Task to carry out: In the material below, find each line with the word "header" and copy it.

▼

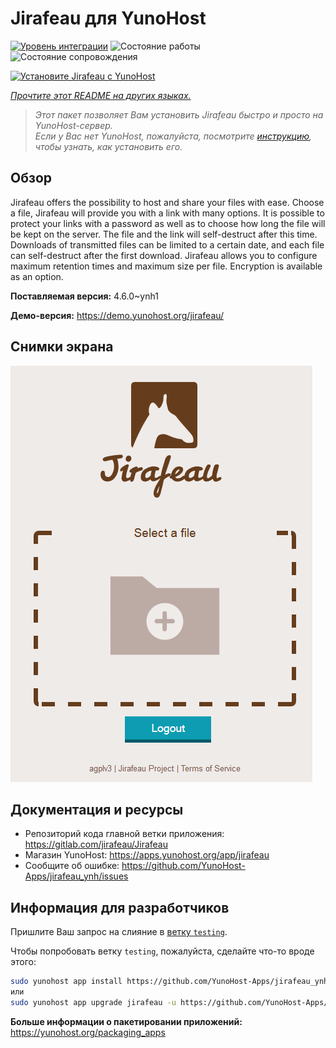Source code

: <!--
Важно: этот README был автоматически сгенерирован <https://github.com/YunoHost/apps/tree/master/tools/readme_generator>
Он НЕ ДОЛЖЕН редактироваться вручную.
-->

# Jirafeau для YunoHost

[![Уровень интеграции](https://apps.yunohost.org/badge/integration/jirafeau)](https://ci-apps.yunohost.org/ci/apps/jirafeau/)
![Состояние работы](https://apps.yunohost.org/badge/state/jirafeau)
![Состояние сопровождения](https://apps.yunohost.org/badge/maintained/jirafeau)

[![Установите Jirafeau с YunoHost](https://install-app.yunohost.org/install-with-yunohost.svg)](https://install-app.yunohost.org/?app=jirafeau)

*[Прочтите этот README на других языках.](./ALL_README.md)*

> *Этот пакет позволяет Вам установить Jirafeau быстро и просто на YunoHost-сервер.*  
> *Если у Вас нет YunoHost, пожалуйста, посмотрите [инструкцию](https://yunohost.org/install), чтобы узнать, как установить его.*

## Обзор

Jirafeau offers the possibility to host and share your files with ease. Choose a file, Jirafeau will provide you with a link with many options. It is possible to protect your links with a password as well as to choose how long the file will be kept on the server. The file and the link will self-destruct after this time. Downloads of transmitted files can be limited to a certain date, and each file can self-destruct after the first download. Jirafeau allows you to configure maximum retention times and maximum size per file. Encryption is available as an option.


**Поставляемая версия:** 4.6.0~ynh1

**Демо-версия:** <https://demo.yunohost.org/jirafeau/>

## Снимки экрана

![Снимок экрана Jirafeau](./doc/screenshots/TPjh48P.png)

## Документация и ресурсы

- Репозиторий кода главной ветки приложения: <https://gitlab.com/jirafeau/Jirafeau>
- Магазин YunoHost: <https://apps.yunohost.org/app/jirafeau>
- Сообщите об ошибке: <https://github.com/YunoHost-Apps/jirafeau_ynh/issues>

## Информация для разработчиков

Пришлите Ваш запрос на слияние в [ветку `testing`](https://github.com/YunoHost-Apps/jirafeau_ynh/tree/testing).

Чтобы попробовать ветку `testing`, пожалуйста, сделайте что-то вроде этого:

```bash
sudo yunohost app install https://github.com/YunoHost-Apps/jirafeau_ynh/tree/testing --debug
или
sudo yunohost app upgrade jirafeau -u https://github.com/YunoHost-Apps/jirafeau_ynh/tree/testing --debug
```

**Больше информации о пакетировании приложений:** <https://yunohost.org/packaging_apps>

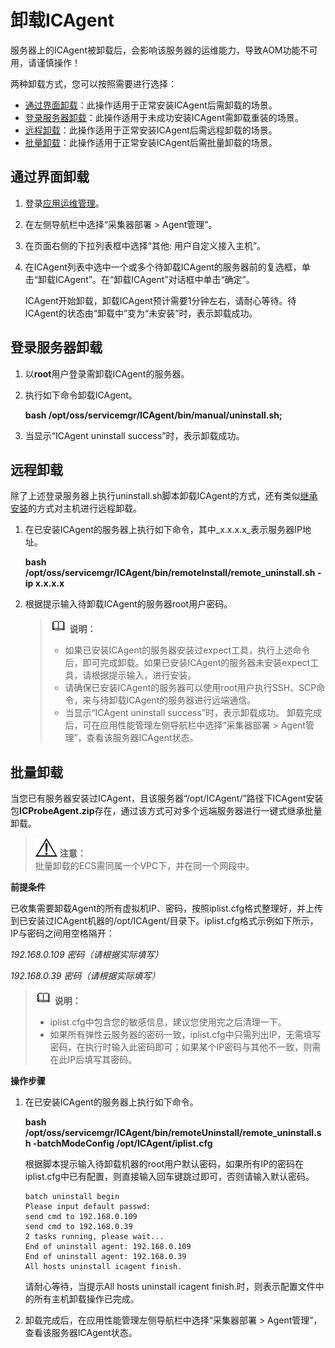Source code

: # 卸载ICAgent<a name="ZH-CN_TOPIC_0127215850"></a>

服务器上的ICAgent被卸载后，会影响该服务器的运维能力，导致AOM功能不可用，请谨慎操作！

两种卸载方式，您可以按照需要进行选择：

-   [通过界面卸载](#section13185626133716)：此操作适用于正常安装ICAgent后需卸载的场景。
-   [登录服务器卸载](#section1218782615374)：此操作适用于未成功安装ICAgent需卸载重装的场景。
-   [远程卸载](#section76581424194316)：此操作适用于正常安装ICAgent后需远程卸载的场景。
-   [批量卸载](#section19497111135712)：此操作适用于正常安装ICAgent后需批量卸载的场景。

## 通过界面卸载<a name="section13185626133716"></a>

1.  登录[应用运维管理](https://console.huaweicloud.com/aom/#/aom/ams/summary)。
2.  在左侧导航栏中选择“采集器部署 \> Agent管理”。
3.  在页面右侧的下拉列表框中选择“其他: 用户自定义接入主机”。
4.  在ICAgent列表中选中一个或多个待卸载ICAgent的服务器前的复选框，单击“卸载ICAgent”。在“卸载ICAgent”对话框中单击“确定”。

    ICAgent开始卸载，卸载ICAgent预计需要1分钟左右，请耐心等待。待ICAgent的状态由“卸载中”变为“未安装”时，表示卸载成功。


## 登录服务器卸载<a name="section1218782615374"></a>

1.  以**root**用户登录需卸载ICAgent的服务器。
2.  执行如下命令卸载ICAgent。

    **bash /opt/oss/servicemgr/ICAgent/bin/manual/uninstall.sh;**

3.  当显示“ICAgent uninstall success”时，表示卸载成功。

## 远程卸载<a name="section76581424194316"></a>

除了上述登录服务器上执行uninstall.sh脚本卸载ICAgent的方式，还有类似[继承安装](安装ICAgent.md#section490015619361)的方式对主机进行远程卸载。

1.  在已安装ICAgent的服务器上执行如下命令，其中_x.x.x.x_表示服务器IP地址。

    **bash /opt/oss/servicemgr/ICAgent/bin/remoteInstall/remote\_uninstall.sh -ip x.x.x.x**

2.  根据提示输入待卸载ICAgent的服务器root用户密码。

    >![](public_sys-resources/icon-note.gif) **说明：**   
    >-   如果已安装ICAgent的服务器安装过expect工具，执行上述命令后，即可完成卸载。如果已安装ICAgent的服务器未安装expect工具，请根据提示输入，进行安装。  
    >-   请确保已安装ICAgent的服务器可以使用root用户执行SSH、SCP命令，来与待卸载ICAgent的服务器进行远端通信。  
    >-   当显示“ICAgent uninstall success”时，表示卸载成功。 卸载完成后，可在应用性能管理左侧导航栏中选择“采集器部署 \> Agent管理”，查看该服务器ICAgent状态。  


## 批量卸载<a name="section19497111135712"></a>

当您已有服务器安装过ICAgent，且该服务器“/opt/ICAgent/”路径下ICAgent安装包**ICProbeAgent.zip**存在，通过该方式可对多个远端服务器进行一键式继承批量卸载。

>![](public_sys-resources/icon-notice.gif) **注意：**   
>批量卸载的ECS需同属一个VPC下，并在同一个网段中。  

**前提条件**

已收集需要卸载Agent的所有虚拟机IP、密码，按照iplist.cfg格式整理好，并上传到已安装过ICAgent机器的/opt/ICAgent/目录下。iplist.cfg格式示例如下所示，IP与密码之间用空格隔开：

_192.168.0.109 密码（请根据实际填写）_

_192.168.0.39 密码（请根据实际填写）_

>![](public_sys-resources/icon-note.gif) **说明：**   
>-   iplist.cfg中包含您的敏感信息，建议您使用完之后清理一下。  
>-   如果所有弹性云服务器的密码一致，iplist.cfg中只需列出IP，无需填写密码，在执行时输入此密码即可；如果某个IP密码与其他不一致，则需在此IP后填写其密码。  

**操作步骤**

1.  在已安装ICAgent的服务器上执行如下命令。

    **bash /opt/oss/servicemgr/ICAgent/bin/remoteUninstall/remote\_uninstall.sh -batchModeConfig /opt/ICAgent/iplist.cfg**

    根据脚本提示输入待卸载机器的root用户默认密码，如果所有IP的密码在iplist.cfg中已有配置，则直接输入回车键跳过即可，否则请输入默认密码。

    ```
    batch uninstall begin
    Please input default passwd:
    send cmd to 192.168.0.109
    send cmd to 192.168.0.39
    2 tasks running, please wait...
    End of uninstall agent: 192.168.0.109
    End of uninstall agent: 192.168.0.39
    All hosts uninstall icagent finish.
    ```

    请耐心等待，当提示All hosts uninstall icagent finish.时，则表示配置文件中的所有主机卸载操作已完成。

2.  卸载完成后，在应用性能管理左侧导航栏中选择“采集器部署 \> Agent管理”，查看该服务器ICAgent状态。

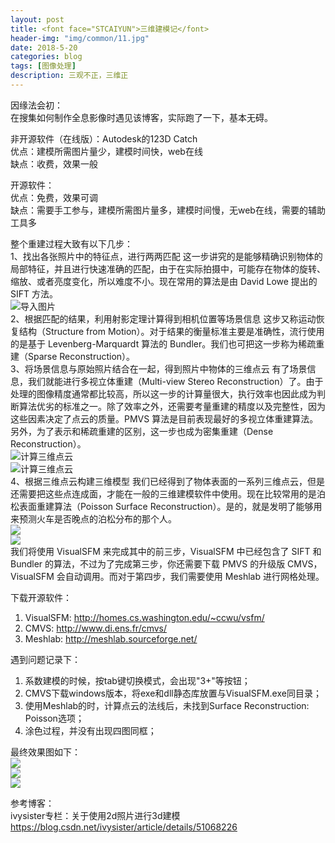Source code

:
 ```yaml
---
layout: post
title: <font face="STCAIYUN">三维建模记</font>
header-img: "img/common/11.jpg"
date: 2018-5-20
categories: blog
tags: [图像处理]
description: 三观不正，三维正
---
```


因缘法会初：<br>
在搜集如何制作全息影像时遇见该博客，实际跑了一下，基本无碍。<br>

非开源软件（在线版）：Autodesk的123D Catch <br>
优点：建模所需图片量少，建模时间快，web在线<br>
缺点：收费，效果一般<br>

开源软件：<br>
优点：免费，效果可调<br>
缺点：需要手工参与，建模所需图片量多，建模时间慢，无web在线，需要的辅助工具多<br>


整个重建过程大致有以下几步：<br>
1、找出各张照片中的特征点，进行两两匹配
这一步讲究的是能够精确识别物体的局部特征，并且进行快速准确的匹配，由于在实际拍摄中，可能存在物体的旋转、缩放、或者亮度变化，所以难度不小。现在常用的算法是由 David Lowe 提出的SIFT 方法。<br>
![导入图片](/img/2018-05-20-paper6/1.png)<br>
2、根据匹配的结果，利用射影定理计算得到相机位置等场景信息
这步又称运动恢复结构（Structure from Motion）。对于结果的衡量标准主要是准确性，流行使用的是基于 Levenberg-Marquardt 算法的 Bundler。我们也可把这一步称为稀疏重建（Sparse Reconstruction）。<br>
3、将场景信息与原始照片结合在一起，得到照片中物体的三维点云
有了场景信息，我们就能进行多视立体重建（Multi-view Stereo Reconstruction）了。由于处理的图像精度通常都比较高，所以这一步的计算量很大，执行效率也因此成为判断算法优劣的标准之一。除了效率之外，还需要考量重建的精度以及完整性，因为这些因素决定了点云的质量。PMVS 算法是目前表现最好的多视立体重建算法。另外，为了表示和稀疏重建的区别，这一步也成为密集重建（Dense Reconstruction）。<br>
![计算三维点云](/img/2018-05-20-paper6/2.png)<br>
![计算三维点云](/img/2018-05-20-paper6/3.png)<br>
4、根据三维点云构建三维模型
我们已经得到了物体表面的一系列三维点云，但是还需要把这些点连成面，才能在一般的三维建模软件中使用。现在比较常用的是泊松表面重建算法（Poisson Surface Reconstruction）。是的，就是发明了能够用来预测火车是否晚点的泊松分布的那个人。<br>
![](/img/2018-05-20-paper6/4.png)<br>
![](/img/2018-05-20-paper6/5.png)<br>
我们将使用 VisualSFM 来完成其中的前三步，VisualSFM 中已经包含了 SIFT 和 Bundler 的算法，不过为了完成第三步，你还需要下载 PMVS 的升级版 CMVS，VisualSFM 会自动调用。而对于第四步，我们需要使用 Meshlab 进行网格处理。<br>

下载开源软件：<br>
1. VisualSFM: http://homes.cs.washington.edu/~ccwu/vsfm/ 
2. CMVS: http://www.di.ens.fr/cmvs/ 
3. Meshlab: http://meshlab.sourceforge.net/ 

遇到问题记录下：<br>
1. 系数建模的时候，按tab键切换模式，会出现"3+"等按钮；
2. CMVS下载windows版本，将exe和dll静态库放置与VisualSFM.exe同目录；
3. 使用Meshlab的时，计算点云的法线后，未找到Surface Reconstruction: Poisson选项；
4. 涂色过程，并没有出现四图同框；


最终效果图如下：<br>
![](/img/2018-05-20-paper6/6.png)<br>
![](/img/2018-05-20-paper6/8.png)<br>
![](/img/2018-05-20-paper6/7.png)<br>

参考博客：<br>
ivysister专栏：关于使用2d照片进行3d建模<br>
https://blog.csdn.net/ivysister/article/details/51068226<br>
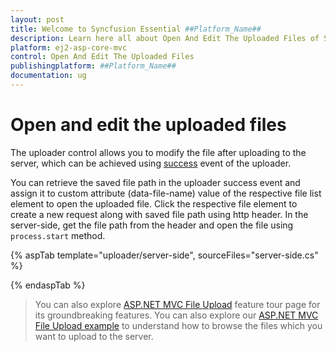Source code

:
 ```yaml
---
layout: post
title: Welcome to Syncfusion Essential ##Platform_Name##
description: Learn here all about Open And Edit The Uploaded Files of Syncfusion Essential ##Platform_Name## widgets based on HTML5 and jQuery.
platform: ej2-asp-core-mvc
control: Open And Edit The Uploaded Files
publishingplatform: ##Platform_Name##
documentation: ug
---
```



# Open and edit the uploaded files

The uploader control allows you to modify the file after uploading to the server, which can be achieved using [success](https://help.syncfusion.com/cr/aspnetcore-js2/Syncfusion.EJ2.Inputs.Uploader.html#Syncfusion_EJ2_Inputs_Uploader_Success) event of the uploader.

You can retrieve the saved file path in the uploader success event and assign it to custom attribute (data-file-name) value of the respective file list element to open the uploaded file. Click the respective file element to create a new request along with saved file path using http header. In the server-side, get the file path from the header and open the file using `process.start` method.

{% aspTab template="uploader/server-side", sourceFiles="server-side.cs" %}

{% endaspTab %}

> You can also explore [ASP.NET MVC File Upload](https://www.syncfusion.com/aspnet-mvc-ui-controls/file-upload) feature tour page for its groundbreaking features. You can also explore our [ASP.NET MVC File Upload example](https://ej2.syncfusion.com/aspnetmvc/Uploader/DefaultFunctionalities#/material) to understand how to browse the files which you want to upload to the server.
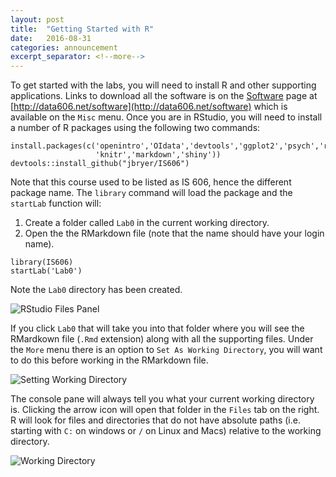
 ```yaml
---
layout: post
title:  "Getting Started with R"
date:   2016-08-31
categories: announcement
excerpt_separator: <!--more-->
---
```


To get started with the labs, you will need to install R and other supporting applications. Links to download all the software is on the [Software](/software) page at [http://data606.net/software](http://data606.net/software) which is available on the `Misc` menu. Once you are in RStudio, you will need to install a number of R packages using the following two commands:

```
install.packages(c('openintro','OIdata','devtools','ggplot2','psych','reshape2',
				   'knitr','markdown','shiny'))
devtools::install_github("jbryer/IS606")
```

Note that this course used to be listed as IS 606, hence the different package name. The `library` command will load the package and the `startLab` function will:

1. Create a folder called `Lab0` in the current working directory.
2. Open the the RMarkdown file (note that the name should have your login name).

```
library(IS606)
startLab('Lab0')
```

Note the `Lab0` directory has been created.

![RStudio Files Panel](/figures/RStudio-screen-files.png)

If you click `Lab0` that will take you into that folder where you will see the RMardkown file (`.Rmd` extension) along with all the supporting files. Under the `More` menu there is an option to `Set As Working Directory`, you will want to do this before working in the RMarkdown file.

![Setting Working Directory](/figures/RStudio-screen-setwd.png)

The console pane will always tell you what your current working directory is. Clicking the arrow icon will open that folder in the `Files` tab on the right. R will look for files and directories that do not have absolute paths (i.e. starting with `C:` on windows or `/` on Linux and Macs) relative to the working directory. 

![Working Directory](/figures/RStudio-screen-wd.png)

▲

The answer:
header-img: "img/common/11.jpg"
You can retrieve the saved file path in the uploader success event and assign it to custom attribute (data-file-name) value of the respective file list element to open the uploaded file. Click the respective file element to create a new request along with saved file path using http header. In the server-side, get the file path from the header and open the file using `process.start` method.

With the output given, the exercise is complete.